DEQUINCY, La. (AP) - It’s been more than a year since C. Paul Phelps Correctional Center shut down, but the property and buildings in southern Beauregard Parish still sit empty.

State officials said they are working to find a new use for the property. Local officials said they believe that will eventually happen.

The state closed the 942-bed, medium-security prison in November 2012, saying it would save millions of dollars.

“I’m very disappointed we don’t have something back in it by now,” DeQuincy Mayor Lawrence Henagan said. “I thought we would, but there again, I guess I’m hard-headed enough I haven’t given up on it either.”

The state is working on finding a new occupant but “a final use has not yet been identified,” Pam Laborde, Department of Corrections spokeswoman, said in an email.

A proposal to turn the grounds into a U.S. Immigration and Customs Enforcement facility developed enough for Henagan and a couple of other local officials traveled to Washington D.C. to discuss plans, but the project ultimately fell through, Henagan said.

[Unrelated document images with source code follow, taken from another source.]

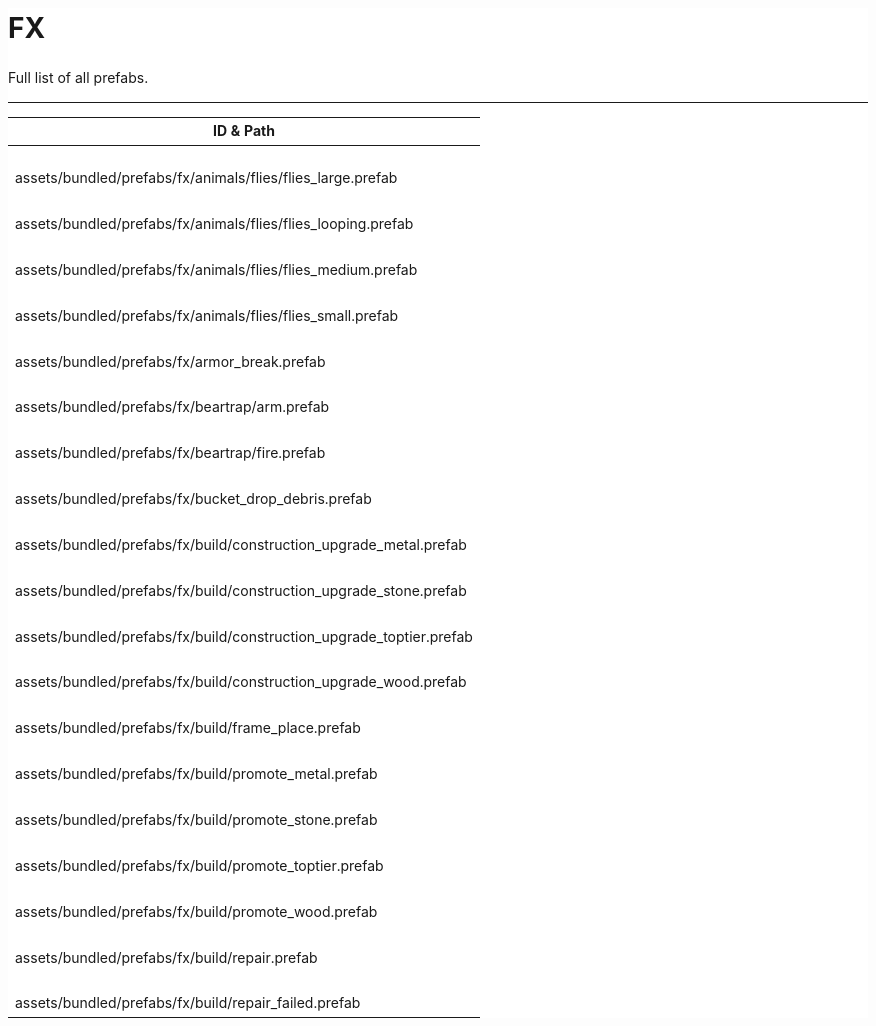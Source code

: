 # FX
Full list of all <Badge type="warning" text="608"/> prefabs.

---
| ID & Path |
| --- |
| <a href="#494559463"><Badge id="494559463" type="tip" text="#"/></a> <Badge type="tip" text="494559463"/> <Badge type="info" text="Poolable"/> <Badge type="info" text="EffectRecycle"/> <br> assets/bundled/prefabs/fx/animals/flies/flies_large.prefab |
| <a href="#3761260020"><Badge id="3761260020" type="tip" text="#"/></a> <Badge type="tip" text="3761260020"/> <Badge type="info" text="Poolable"/> <Badge type="info" text="EffectRecycle"/> <br> assets/bundled/prefabs/fx/animals/flies/flies_looping.prefab |
| <a href="#4118763225"><Badge id="4118763225" type="tip" text="#"/></a> <Badge type="tip" text="4118763225"/> <Badge type="info" text="Poolable"/> <Badge type="info" text="EffectRecycle"/> <br> assets/bundled/prefabs/fx/animals/flies/flies_medium.prefab |
| <a href="#1154965022"><Badge id="1154965022" type="tip" text="#"/></a> <Badge type="tip" text="1154965022"/> <Badge type="info" text="Poolable"/> <Badge type="info" text="EffectRecycle"/> <br> assets/bundled/prefabs/fx/animals/flies/flies_small.prefab |
| <a href="#479736078"><Badge id="479736078" type="tip" text="#"/></a> <Badge type="tip" text="479736078"/> <Badge type="info" text="Poolable"/> <Badge type="info" text="EffectRecycle"/> <Badge type="info" text="SoundPlayer"/> <br> assets/bundled/prefabs/fx/armor_break.prefab |
| <a href="#3913719306"><Badge id="3913719306" type="tip" text="#"/></a> <Badge type="tip" text="3913719306"/> <Badge type="info" text="Poolable"/> <Badge type="info" text="EffectRecycle"/> <Badge type="info" text="SoundPlayer"/> <br> assets/bundled/prefabs/fx/beartrap/arm.prefab |
| <a href="#372348104"><Badge id="372348104" type="tip" text="#"/></a> <Badge type="tip" text="372348104"/> <Badge type="info" text="Poolable"/> <Badge type="info" text="EffectRecycle"/> <Badge type="info" text="SoundPlayer"/> <br> assets/bundled/prefabs/fx/beartrap/fire.prefab |
| <a href="#2391551618"><Badge id="2391551618" type="tip" text="#"/></a> <Badge type="tip" text="2391551618"/> <Badge type="info" text="Poolable"/> <Badge type="info" text="EffectRecycle"/> <Badge type="info" text="SoundPlayer"/> <br> assets/bundled/prefabs/fx/bucket_drop_debris.prefab |
| <a href="#2350367293"><Badge id="2350367293" type="tip" text="#"/></a> <Badge type="tip" text="2350367293"/> <Badge type="info" text="Poolable"/> <Badge type="info" text="EffectRecycle"/> <Badge type="info" text="SoundPlayer"/> <br> assets/bundled/prefabs/fx/build/construction_upgrade_metal.prefab |
| <a href="#2106402529"><Badge id="2106402529" type="tip" text="#"/></a> <Badge type="tip" text="2106402529"/> <Badge type="info" text="Poolable"/> <Badge type="info" text="EffectRecycle"/> <Badge type="info" text="SoundPlayer"/> <br> assets/bundled/prefabs/fx/build/construction_upgrade_stone.prefab |
| <a href="#3892914366"><Badge id="3892914366" type="tip" text="#"/></a> <Badge type="tip" text="3892914366"/> <Badge type="info" text="Poolable"/> <Badge type="info" text="EffectRecycle"/> <Badge type="info" text="SoundPlayer"/> <br> assets/bundled/prefabs/fx/build/construction_upgrade_toptier.prefab |
| <a href="#1289980151"><Badge id="1289980151" type="tip" text="#"/></a> <Badge type="tip" text="1289980151"/> <Badge type="info" text="Poolable"/> <Badge type="info" text="EffectRecycle"/> <Badge type="info" text="SoundPlayer"/> <br> assets/bundled/prefabs/fx/build/construction_upgrade_wood.prefab |
| <a href="#172001365"><Badge id="172001365" type="tip" text="#"/></a> <Badge type="tip" text="172001365"/> <Badge type="info" text="Poolable"/> <Badge type="info" text="EffectRecycle"/> <Badge type="info" text="ParticleEmitFromParentObject"/> <Badge type="info" text="SoundPlayer"/> <br> assets/bundled/prefabs/fx/build/frame_place.prefab |
| <a href="#2676581608"><Badge id="2676581608" type="tip" text="#"/></a> <Badge type="tip" text="2676581608"/> <Badge type="info" text="Poolable"/> <Badge type="info" text="EffectRecycle"/> <Badge type="info" text="ParticleEmitFromParentObject"/> <Badge type="info" text="SoundPlayer"/> <br> assets/bundled/prefabs/fx/build/promote_metal.prefab |
| <a href="#3355641623"><Badge id="3355641623" type="tip" text="#"/></a> <Badge type="tip" text="3355641623"/> <Badge type="info" text="Poolable"/> <Badge type="info" text="EffectRecycle"/> <Badge type="info" text="ParticleEmitFromParentObject"/> <Badge type="info" text="SoundPlayer"/> <br> assets/bundled/prefabs/fx/build/promote_stone.prefab |
| <a href="#2292903229"><Badge id="2292903229" type="tip" text="#"/></a> <Badge type="tip" text="2292903229"/> <Badge type="info" text="Poolable"/> <Badge type="info" text="EffectRecycle"/> <Badge type="info" text="ParticleEmitFromParentObject"/> <Badge type="info" text="SoundPlayer"/> <br> assets/bundled/prefabs/fx/build/promote_toptier.prefab |
| <a href="#4157295874"><Badge id="4157295874" type="tip" text="#"/></a> <Badge type="tip" text="4157295874"/> <Badge type="info" text="Poolable"/> <Badge type="info" text="EffectRecycle"/> <Badge type="info" text="ParticleEmitFromParentObject"/> <Badge type="info" text="SoundPlayer"/> <br> assets/bundled/prefabs/fx/build/promote_wood.prefab |
| <a href="#2598153373"><Badge id="2598153373" type="tip" text="#"/></a> <Badge type="tip" text="2598153373"/> <Badge type="info" text="Poolable"/> <Badge type="info" text="EffectRecycle"/> <Badge type="info" text="SoundPlayer"/> <Badge type="info" text="EffectAudioPerspectiveSwitcher"/> <br> assets/bundled/prefabs/fx/build/repair.prefab |
| <a href="#758235768"><Badge id="758235768" type="tip" text="#"/></a> <Badge type="tip" text="758235768"/> <Badge type="info" text="Poolable"/> <Badge type="info" text="EffectRecycle"/> <Badge type="info" text="SoundPlayer"/> <Badge type="info" text="EffectAudioPerspectiveSwitcher"/> <br> assets/bundled/prefabs/fx/build/repair_failed.prefab |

The once-bustling facility now sits mostly empty. Laborde said two DOC employees are still assigned to Phelps.

When the prison closed, 269 employee positions were lost.

“I think most state employees feel like, well the government is gonna make sure I have a job and that I get my salary and that is just not correct,” said Robert Henderson, who was warden when the prison closure was announced. “I don’t think it’s any more secure than the private industry now.”

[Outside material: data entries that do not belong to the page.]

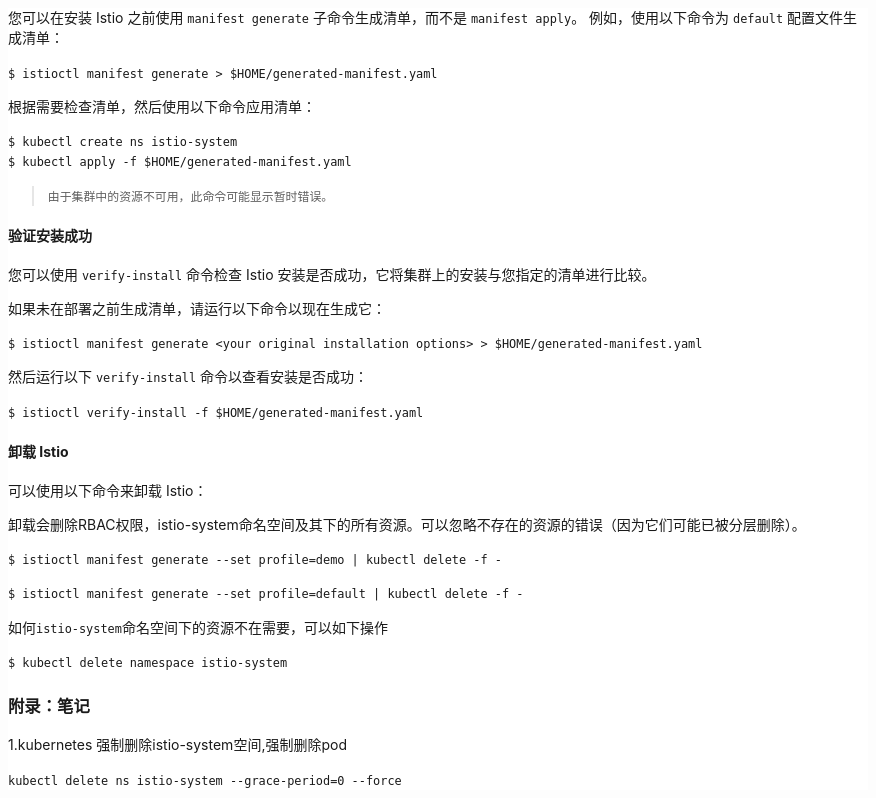 您可以在安装 Istio 之前使用 `manifest generate` 子命令生成清单，而不是 `manifest apply`。 例如，使用以下命令为 `default` 配置文件生成清单：

```shell
$ istioctl manifest generate > $HOME/generated-manifest.yaml
```

根据需要检查清单，然后使用以下命令应用清单：

```shell
$ kubectl create ns istio-system
$ kubectl apply -f $HOME/generated-manifest.yaml
```

> `由于集群中的资源不可用，此命令可能显示暂时错误。`



#### 验证安装成功

您可以使用 `verify-install` 命令检查 Istio 安装是否成功，它将集群上的安装与您指定的清单进行比较。

如果未在部署之前生成清单，请运行以下命令以现在生成它：

```shell
$ istioctl manifest generate <your original installation options> > $HOME/generated-manifest.yaml
```

然后运行以下 `verify-install` 命令以查看安装是否成功：

```shell
$ istioctl verify-install -f $HOME/generated-manifest.yaml
```



#### 卸载 Istio

可以使用以下命令来卸载 Istio：

卸载会删除RBAC权限，istio-system命名空间及其下的所有资源。可以忽略不存在的资源的错误（因为它们可能已被分层删除）。

```shell
$ istioctl manifest generate --set profile=demo | kubectl delete -f -
```

```shell
$ istioctl manifest generate --set profile=default | kubectl delete -f -
```

如何`istio-system`命名空间下的资源不在需要，可以如下操作

```shell
$ kubectl delete namespace istio-system
```





### 附录：笔记

1.kubernetes 强制删除istio-system空间,强制删除pod

```shell
kubectl delete ns istio-system --grace-period=0 --force
```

Locals were upset because they believed DOC sprang the news on prison officials and employees.

“I still say people were done dirty. I hear people all over the state say they were done dirty,” Henagan said.

When Phelps closed, 77 employees were transferred to other state jobs. Of those, 38 remain with DOC and eight with other state agencies, Laborde said. Fourteen retired and 17 have left state employment.

“I think my feelings have kind of mellowed a little bit, but I always felt that Phelps was less expensive to operate than some of the other prisons,” said Henderson, acknowledging that Phelps wasn’t the only prison closed by the state. “Angola was the most expensive prison and where did they transfer the Phelps inmates? How is that a savings?”

An employee of Phelps for 7 1/2 years, Gina Pitre said she still feels hurt.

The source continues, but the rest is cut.